* [WHAT IS BEING ASKED]
Using the listing below, copy every line that mentions "behaves".

┌────────

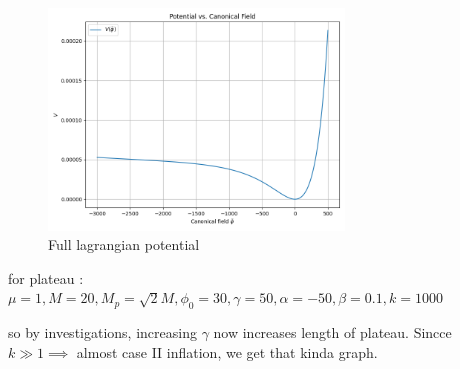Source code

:\documentclass{article}
\begin{document}
\begin{figure}[h!]
    \centering
    \includegraphics[width=0.7\textwidth]{Python/Figures/Full lagriangian potential.png}
    \caption{Full lagrangian potential}
    \label{Full lagrangian potential}
\end{figure}


for plateau : $\mu = 1, M = 20  ,M_p = \sqrt2 M ,\phi_0 = 30, \gamma = 50 ,\alpha = -50 ,\beta = 0.1 ,k = 1000$

so by investigations, increasing $\gamma$ now increases length of plateau. Sincce $k \gg 1 \implies$ almost case II inflation, we get that kinda graph.

\newpage

\printbibliography
\end{document}
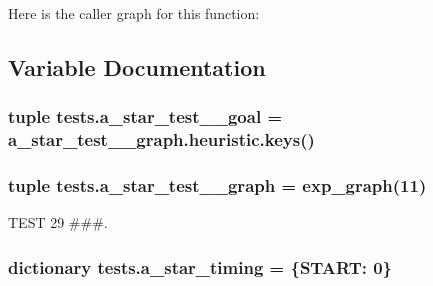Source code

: Here is the caller graph for this function\+:




\subsection{Variable Documentation}
\hypertarget{namespacetests_a6d49f405fd47e910efb683f0edb3ccdd}{}
\subsubsection[{a\+\_\+star\+\_\+test\+\_\+5\+\_\+goal}]{\setlength{\rightskip}{0pt plus 5cm}tuple tests.\+a\+\_\+star\+\_\+test\+\_\+\_\+goal = a\+\_\+star\+\_\+test\+\_\+\_\+graph.\+heuristic.\+keys()}\label{namespacetests_a6d49f405fd47e910efb683f0edb3ccdd}
\hypertarget{namespacetests_adb23c2f6b77c48139361b834568757a9}{}
\subsubsection[{a\+\_\+star\+\_\+test\+\_\+5\+\_\+graph}]{\setlength{\rightskip}{0pt plus 5cm}tuple tests.\+a\+\_\+star\+\_\+test\+\_\+\_\+graph = {\bf exp\+\_\+graph}(11)}\label{namespacetests_adb23c2f6b77c48139361b834568757a9}


T\+E\+S\+T 29 \#\#\#. 

\hypertarget{namespacetests_a3ca3bcdf053d21e7e9248b6f3e68138f}{}
\subsubsection[{a\+\_\+star\+\_\+timing}]{\setlength{\rightskip}{0pt plus 5cm}dictionary tests.\+a\+\_\+star\+\_\+timing = \{\textquotesingle{}S\+T\+A\+R\+T\textquotesingle{}\+: 0\}}\label{namespacetests_a3ca3bcdf053d21e7e9248b6f3e68138f}
\hypertarget{namespacetests_a10c32ad045f7c3fbe53ea5c04b2efe80}{}
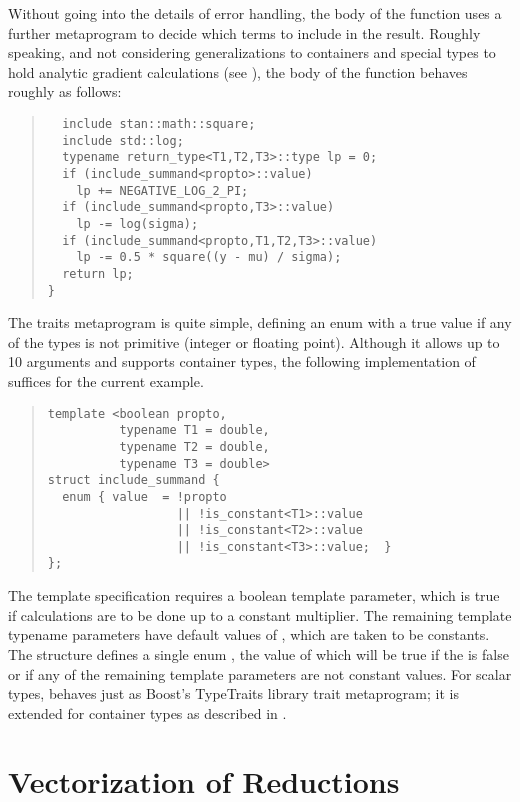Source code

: \documentclass[10pt]{article}
\begin{document}
Without going into the details of error handling, the body of the
function uses a further metaprogram to decide which terms to include
in the result.  Roughly speaking, and not considering generalizations
to containers and special  types to hold analytic gradient
calculations (see ), the body of the
function behaves roughly as follows:
%
\begin{quote}
\begin{Verbatim}
  include stan::math::square;
  include std::log;
  typename return_type<T1,T2,T3>::type lp = 0;
  if (include_summand<propto>::value)
    lp += NEGATIVE_LOG_2_PI;
  if (include_summand<propto,T3>::value)
    lp -= log(sigma);
  if (include_summand<propto,T1,T2,T3>::value)
    lp -= 0.5 * square((y - mu) / sigma);
  return lp;
}
\end{Verbatim}
\end{quote}
%
The  traits metaprogram is quite simple,
defining an enum with a true value if any of the types is not
primitive (integer or floating point).  Although it allows up to 10
arguments and supports container types, the following implementation
of  suffices for the current example.
%
\begin{quote}
\begin{Verbatim}
template <boolean propto,
          typename T1 = double, 
          typename T2 = double, 
          typename T3 = double>
struct include_summand {
  enum { value  = !propto  
                  || !is_constant<T1>::value
                  || !is_constant<T2>::value
                  || !is_constant<T3>::value;  }
};
\end{Verbatim}
\end{quote}
%
The template specification requires a boolean  template
parameter, which is true if calculations are to be done up to a
constant multiplier.  The remaining template typename parameters have
default values of , which are taken to be constants.  The
structure defines a single enum , the value of which will
be true if the  is false or if any of the remaining
template parameters are not constant values.  For scalar types,
 behaves just as Boost's TypeTraits library
 trait metaprogram; it is extended for container
types as described in .


\section{Vectorization of Reductions}\label{vectorization.section}
\end{document}
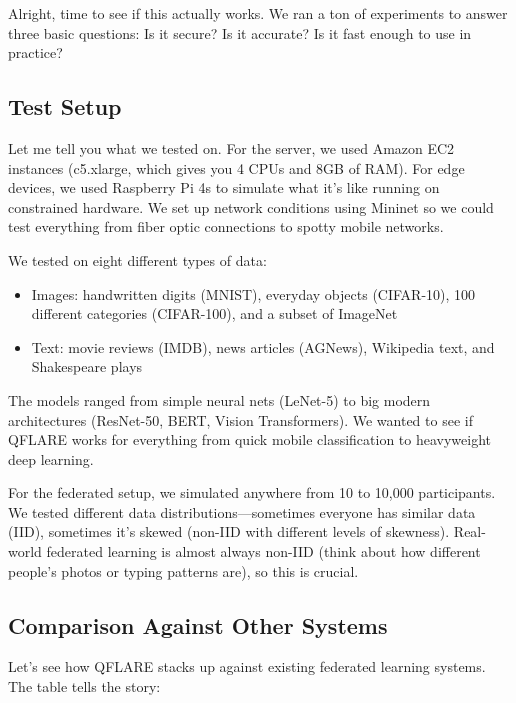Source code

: \documentclass[onecolumn,11pt]{article}
\begin{document}
Alright, time to see if this actually works. We ran a ton of experiments to answer three basic questions: Is it secure? Is it accurate? Is it fast enough to use in practice?

\subsection{Test Setup}

Let me tell you what we tested on. For the server, we used Amazon EC2 instances (c5.xlarge, which gives you 4 CPUs and 8GB of RAM). For edge devices, we used Raspberry Pi 4s to simulate what it's like running on constrained hardware. We set up network conditions using Mininet so we could test everything from fiber optic connections to spotty mobile networks.

We tested on eight different types of data:
\begin{itemize}
\item Images: handwritten digits (MNIST), everyday objects (CIFAR-10), 100 different categories (CIFAR-100), and a subset of ImageNet
\item Text: movie reviews (IMDB), news articles (AGNews), Wikipedia text, and Shakespeare plays
\end{itemize}

The models ranged from simple neural nets (LeNet-5) to big modern architectures (ResNet-50, BERT, Vision Transformers). We wanted to see if QFLARE works for everything from quick mobile classification to heavyweight deep learning.

For the federated setup, we simulated anywhere from 10 to 10,000 participants. We tested different data distributions—sometimes everyone has similar data (IID), sometimes it's skewed (non-IID with different levels of skewness). Real-world federated learning is almost always non-IID (think about how different people's photos or typing patterns are), so this is crucial.

\subsection{Comparison Against Other Systems}

Let's see how QFLARE stacks up against existing federated learning systems. The table tells the story:
\end{document}
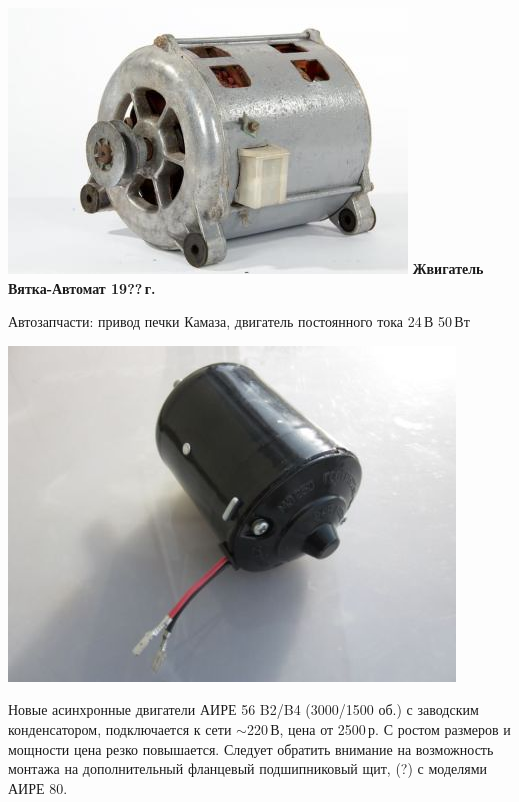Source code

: \documentclass{magazine}
\begin{document}
{\noindent\includegraphics[width=\columnwidth]{fig/00/VyatkaDvig.jpg}
\textbf{Жвигатель Вятка-Автомат 19??\,г.}
  
\bigskip
Автозапчасти: привод печки Камаза, двигатель постоянного тока 24\,В
  50\,Вт
  
\noindent\includegraphics[width=\columnwidth]{fig/00/KamazDvig.jpg}
  
\bigskip
Новые асинхронные двигатели АИРЕ 56 B2/B4 (3000/1500 об.)
с заводским конденсатором, подключается к сети $\sim$220\,В, цена от 2500\,р.
С ростом размеров и мощности цена резко повышается.
Следует обратить внимание на возможность монтажа на дополнительный фланцевый
подшипниковый щит, (?) с моделями АИРЕ 80.

}
\end{document}
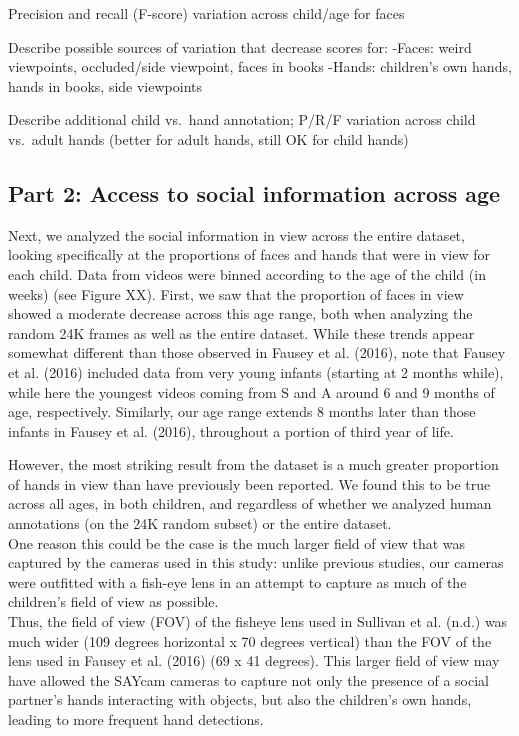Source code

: \documentclass[10pt, letterpaper]{article}
\begin{document}
Precision and recall (F-score) variation across child/age for faces

Describe possible sources of variation that decrease scores for: -Faces:
weird viewpoints, occluded/side viewpoint, faces in books -Hands:
children's own hands, hands in books, side viewpoints

Describe additional child vs.~hand annotation; P/R/F variation across
child vs.~adult hands (better for adult hands, still OK for child hands)

\hypertarget{part-2-access-to-social-information-across-age}{%
\subsection{Part 2: Access to social information across
age}\label{part-2-access-to-social-information-across-age}}

Next, we analyzed the social information in view across the entire
dataset, looking specifically at the proportions of faces and hands that
were in view for each child. Data from videos were binned according to
the age of the child (in weeks) (see Figure XX). First, we saw that the
proportion of faces in view showed a moderate decrease across this age
range, both when analyzing the random 24K frames as well as the entire
dataset. While these trends appear somewhat different than those
observed in Fausey et al. (2016), note that Fausey et al. (2016)
included data from very young infants (starting at 2 months while),
while here the youngest videos coming from S and A around 6 and 9 months
of age, respectively. Similarly, our age range extends 8 months later
than those infants in Fausey et al. (2016), throughout a portion of
third year of life.

However, the most striking result from the dataset is a much greater
proportion of hands in view than have previously been reported. We found
this to be true across all ages, in both children, and regardless of
whether we analyzed human annotations (on the 24K random subset) or the
entire dataset.\\
One reason this could be the case is the much larger field of view that
was captured by the cameras used in this study: unlike previous studies,
our cameras were outfitted with a fish-eye lens in an attempt to capture
as much of the children's field of view as possible.\\
Thus, the field of view (FOV) of the fisheye lens used in Sullivan et
al. (n.d.) was much wider (109 degrees horizontal x 70 degrees vertical)
than the FOV of the lens used in Fausey et al. (2016) (69 x 41 degrees).
This larger field of view may have allowed the SAYcam cameras to capture
not only the presence of a social partner's hands interacting with
objects, but also the children's own hands, leading to more frequent
hand detections.
\end{document}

└────────

* [TASK ANSWER]
function behaves roughly as follows:
 behaves just as Boost's TypeTraits library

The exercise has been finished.